Patrick Chopson and Sandeep Ahuja started cove.tool, an Atlanta-based company developing software to optimize building design for sustainability and cost, because of problems they'd faced in their careers as architects.
Along with Patrick's brother, Daniel Chopson, the two Georgia Institute of Technology graduates have developed a suite of software products that are now used by thousands of architects, engineers, contractors and developers in 22 countries around the world, like EYP, P2S, Skanska and JLL. The company's software is also taught in universities, including California Polytechnic State University, the University of Illinois and UNC Charlotte, along with their alma matter, Georgia Tech.
Now the company is $5.7 million richer following the close of its series A funding led by the Los Angeles-based investment firm Mucker Capital and including previous investors Urban.us, Knoll Ventures and Atlanta's own TechSquare Labs.
The company's first product is software that helps model the energy consumption of a building and provides insights on how to improve energy efficiency. The product turns what used to be a manual process that involved outside consultants and roughly 150 hours of work into a job that can be done in 30 minutes, according to the cove.tool.
The software can account for factors such as energy consumption, light exposure, glare, radiation, water and embodied carbon targets for new and existing buildings, and offers the ability to compare different options, allowing architects and developers to determine the most cost-efficient way to meet energy targets. In its most recent update, the company added an occupancy tool to help developers understand the safest designs for reducing the potential spread of airborne diseases like COVID-19.

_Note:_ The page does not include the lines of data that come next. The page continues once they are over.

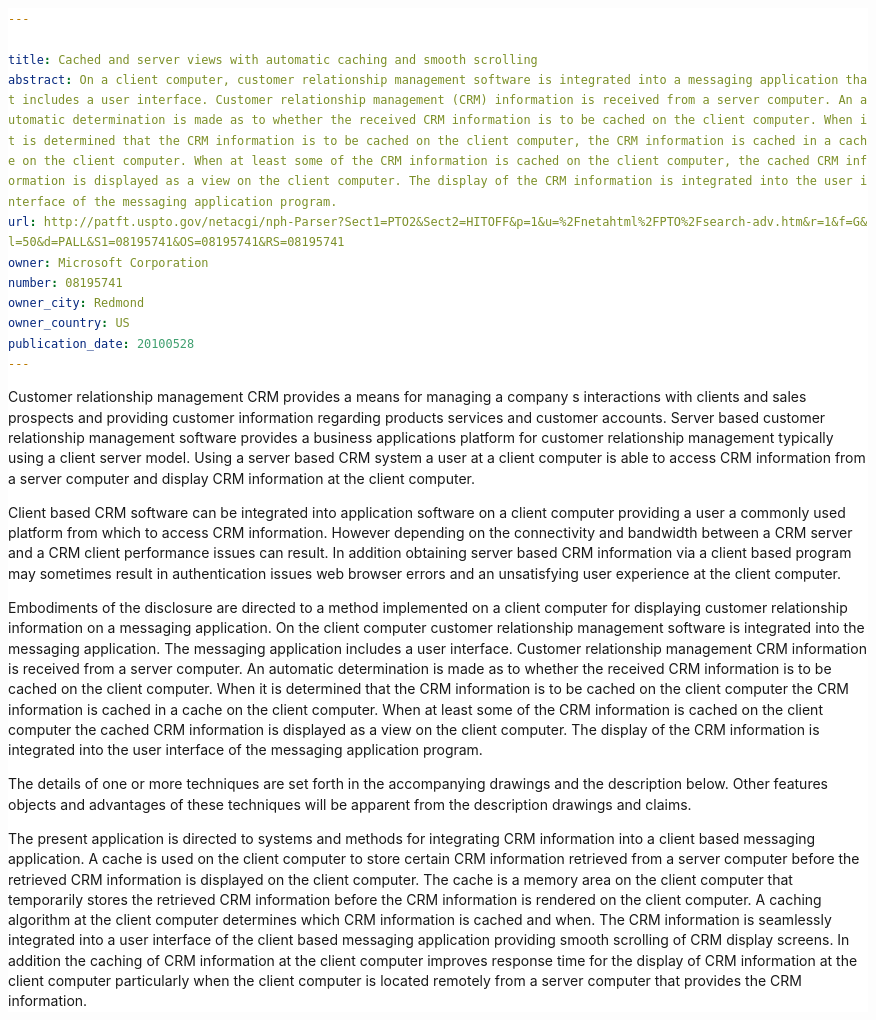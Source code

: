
 ```yaml
---

title: Cached and server views with automatic caching and smooth scrolling
abstract: On a client computer, customer relationship management software is integrated into a messaging application that includes a user interface. Customer relationship management (CRM) information is received from a server computer. An automatic determination is made as to whether the received CRM information is to be cached on the client computer. When it is determined that the CRM information is to be cached on the client computer, the CRM information is cached in a cache on the client computer. When at least some of the CRM information is cached on the client computer, the cached CRM information is displayed as a view on the client computer. The display of the CRM information is integrated into the user interface of the messaging application program.
url: http://patft.uspto.gov/netacgi/nph-Parser?Sect1=PTO2&Sect2=HITOFF&p=1&u=%2Fnetahtml%2FPTO%2Fsearch-adv.htm&r=1&f=G&l=50&d=PALL&S1=08195741&OS=08195741&RS=08195741
owner: Microsoft Corporation
number: 08195741
owner_city: Redmond
owner_country: US
publication_date: 20100528
---
```

Customer relationship management CRM provides a means for managing a company s interactions with clients and sales prospects and providing customer information regarding products services and customer accounts. Server based customer relationship management software provides a business applications platform for customer relationship management typically using a client server model. Using a server based CRM system a user at a client computer is able to access CRM information from a server computer and display CRM information at the client computer.

Client based CRM software can be integrated into application software on a client computer providing a user a commonly used platform from which to access CRM information. However depending on the connectivity and bandwidth between a CRM server and a CRM client performance issues can result. In addition obtaining server based CRM information via a client based program may sometimes result in authentication issues web browser errors and an unsatisfying user experience at the client computer.

Embodiments of the disclosure are directed to a method implemented on a client computer for displaying customer relationship information on a messaging application. On the client computer customer relationship management software is integrated into the messaging application. The messaging application includes a user interface. Customer relationship management CRM information is received from a server computer. An automatic determination is made as to whether the received CRM information is to be cached on the client computer. When it is determined that the CRM information is to be cached on the client computer the CRM information is cached in a cache on the client computer. When at least some of the CRM information is cached on the client computer the cached CRM information is displayed as a view on the client computer. The display of the CRM information is integrated into the user interface of the messaging application program.

The details of one or more techniques are set forth in the accompanying drawings and the description below. Other features objects and advantages of these techniques will be apparent from the description drawings and claims.

The present application is directed to systems and methods for integrating CRM information into a client based messaging application. A cache is used on the client computer to store certain CRM information retrieved from a server computer before the retrieved CRM information is displayed on the client computer. The cache is a memory area on the client computer that temporarily stores the retrieved CRM information before the CRM information is rendered on the client computer. A caching algorithm at the client computer determines which CRM information is cached and when. The CRM information is seamlessly integrated into a user interface of the client based messaging application providing smooth scrolling of CRM display screens. In addition the caching of CRM information at the client computer improves response time for the display of CRM information at the client computer particularly when the client computer is located remotely from a server computer that provides the CRM information.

Buildings and building construction are a huge contributor to the greenhouse gas emissions that contribute to climate change, accounting for roughly 39% of carbon emissions annually, according to data released by the Global Alliance for Building and Construction and the International Energy Agency. And the continuing global migration to cities means that demand for new buildings and construction won't slow down anytime soon. As demand for buildings increases, technologies like cove.tool's software could save the equivalent of 40,000 trees on a typical construction project, the company said.

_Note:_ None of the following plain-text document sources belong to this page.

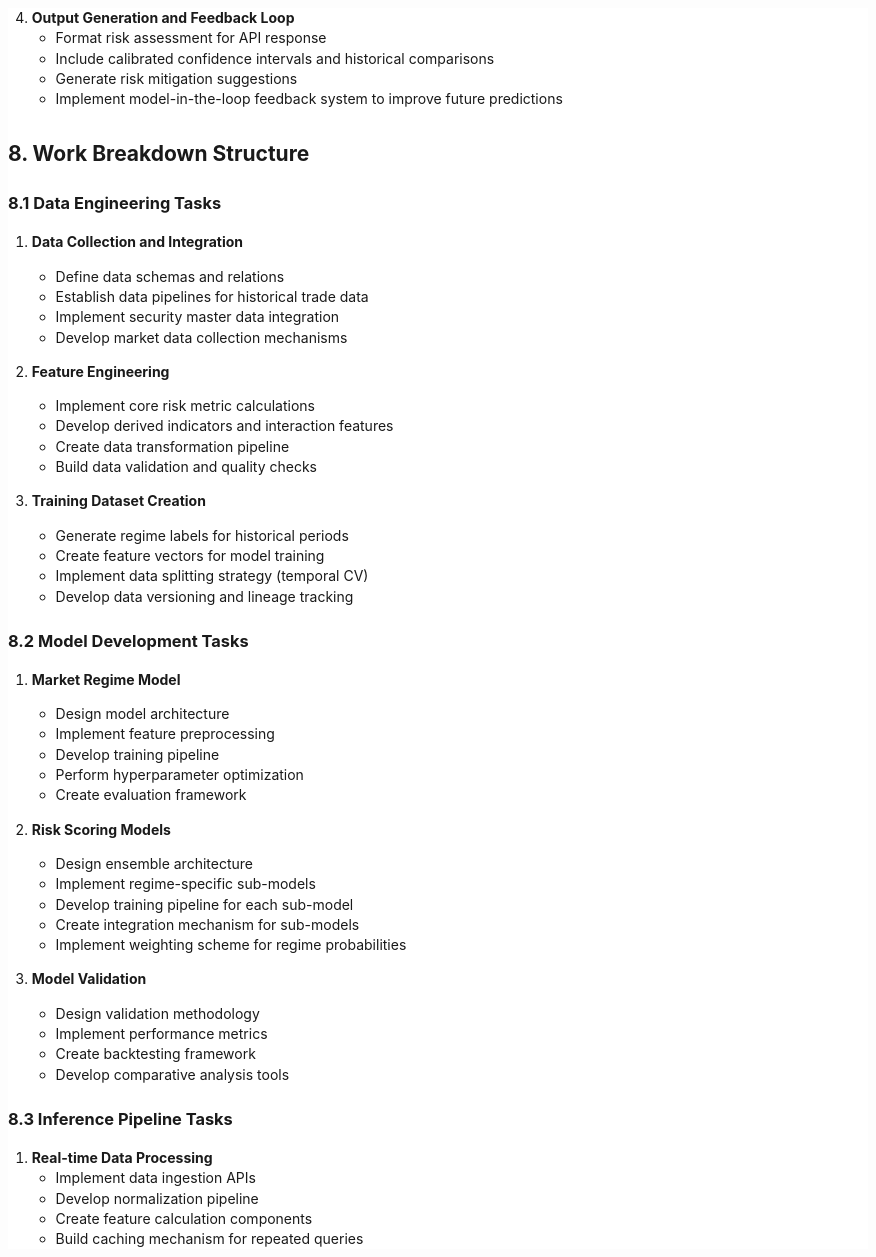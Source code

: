 4. **Output Generation and Feedback Loop**
   - Format risk assessment for API response
   - Include calibrated confidence intervals and historical comparisons
   - Generate risk mitigation suggestions
   - Implement model-in-the-loop feedback system to improve future predictions

## 8. Work Breakdown Structure

### 8.1 Data Engineering Tasks

1. **Data Collection and Integration**
   - Define data schemas and relations
   - Establish data pipelines for historical trade data
   - Implement security master data integration
   - Develop market data collection mechanisms

2. **Feature Engineering**
   - Implement core risk metric calculations
   - Develop derived indicators and interaction features
   - Create data transformation pipeline
   - Build data validation and quality checks

3. **Training Dataset Creation**
   - Generate regime labels for historical periods
   - Create feature vectors for model training
   - Implement data splitting strategy (temporal CV)
   - Develop data versioning and lineage tracking

### 8.2 Model Development Tasks

1. **Market Regime Model**
   - Design model architecture
   - Implement feature preprocessing
   - Develop training pipeline
   - Perform hyperparameter optimization
   - Create evaluation framework

2. **Risk Scoring Models**
   - Design ensemble architecture
   - Implement regime-specific sub-models
   - Develop training pipeline for each sub-model
   - Create integration mechanism for sub-models
   - Implement weighting scheme for regime probabilities

3. **Model Validation**
   - Design validation methodology
   - Implement performance metrics
   - Create backtesting framework
   - Develop comparative analysis tools

### 8.3 Inference Pipeline Tasks

1. **Real-time Data Processing**
   - Implement data ingestion APIs
   - Develop normalization pipeline
   - Create feature calculation components
   - Build caching mechanism for repeated queries
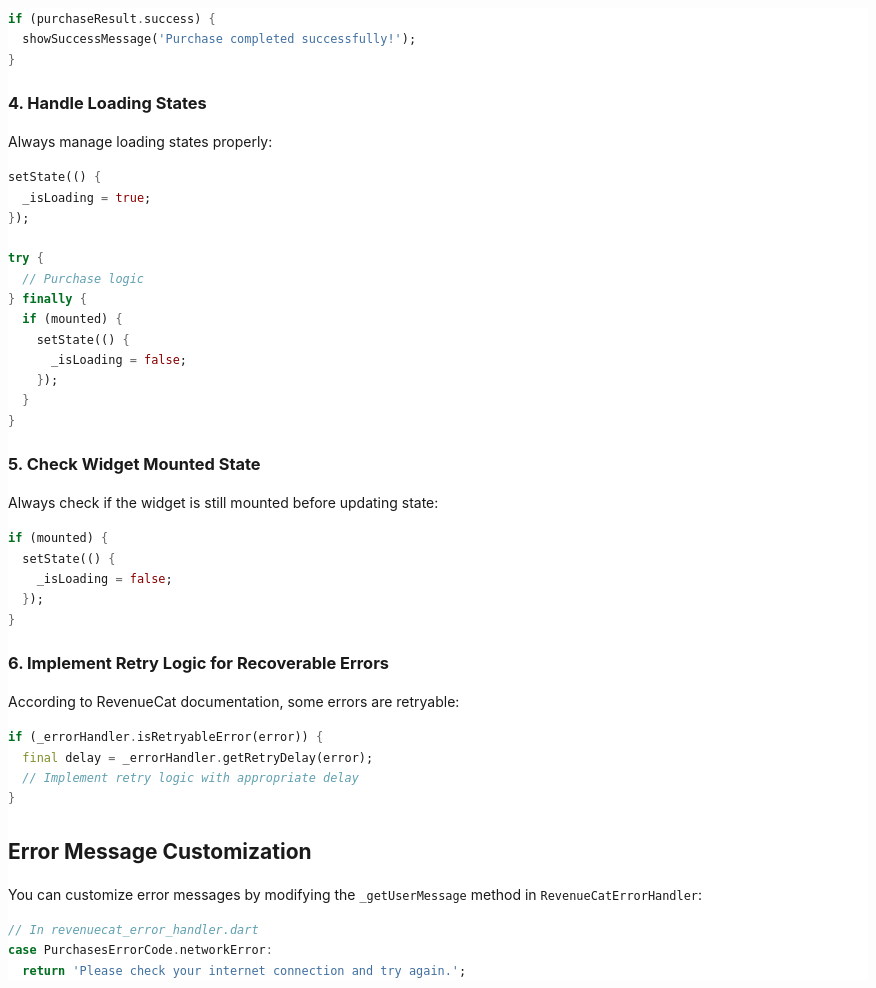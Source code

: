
 ```dart
if (purchaseResult.success) {
  showSuccessMessage('Purchase completed successfully!');
}
```

### 4. Handle Loading States
Always manage loading states properly:

```dart
setState(() {
  _isLoading = true;
});

try {
  // Purchase logic
} finally {
  if (mounted) {
    setState(() {
      _isLoading = false;
    });
  }
}
```

### 5. Check Widget Mounted State
Always check if the widget is still mounted before updating state:

```dart
if (mounted) {
  setState(() {
    _isLoading = false;
  });
}
```

### 6. Implement Retry Logic for Recoverable Errors
According to RevenueCat documentation, some errors are retryable:

```dart
if (_errorHandler.isRetryableError(error)) {
  final delay = _errorHandler.getRetryDelay(error);
  // Implement retry logic with appropriate delay
}
```

## Error Message Customization

You can customize error messages by modifying the `_getUserMessage` method in `RevenueCatErrorHandler`:

```dart
// In revenuecat_error_handler.dart
case PurchasesErrorCode.networkError:
  return 'Please check your internet connection and try again.';
```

Example of cove.tool software for optimizing building design. Image Credit: cove.tool
"We only have about 10 years to lower buildings to actually be net zero before the action would be useless in terms of stopping climate change," said Ahuja, the company's chief executive.
With the new funds in hand cove.tool intends to expand global sales and marketing efforts and develop some new projects, according to Ahuja. Both founders said that the software is already designed to meet the building standards for Canada, the United Kingdom and Australia. And the company has a plan to see if it can design energy-efficient structures for a Martian environment.
"For fun, we're going to do Mars," Ahuja said. "We want to see what the model looks like."
The big selling point for the software is that environmental sustainability is baked into the product, so even if developers only care about cost-cutting, they'll be improving their carbon footprint anyway.
"Every developer that uses our platform may or may not care about sustainability, but they definitely save on cost," said Ahuja.
Next on the product road map is a marketplace that can provide energy-efficient materials that construction managers and developers would need to turn the cove.tool designs into actual buildings.
"Everybody is using a completely different bad workflow," Chopson, the company's co-founder and product development lead, said. "This brings it together in terms of cost and the offset carbon targets that every building and every city actually need to meet."
The road map is to create easier workflows from the architect to the contractor so everyone involved can coordinate more closely. As it moves into this side of the construction market, cove.tool will find itself facing some very well-funded competitors, but that's because the construction management and procurement side of the market is massive.
Companies like Procore have become billion-dollar businesses on the back of their pitch to simplify the construction management process.
The cove.tool marketplace product will be arriving sometime in the middle of 2021, and the company has already amassed a database of over 1,000 products from hundreds of vendors that it intends to list, according to Ahuja.
"There’s a lot of product databases, but no one can analyze it," said Chopson. "We’re the only ones who can analyze that glass is better than any other glass... It’s highly disorganized and you can’t compare one thing versus another... The key is to be able to analyze things and put the analysis you do in the context of a building."
Ultimately, the focus will still be on efficiency and sustainability, the founders said. And in a rapidly warming world, there are few things that are as important.
As Omar Hamoui, a partner at Mucker Capital and the new director on the cove.tool board, said in a statement, “Sustainable design is rapidly becoming a necessity in the built world."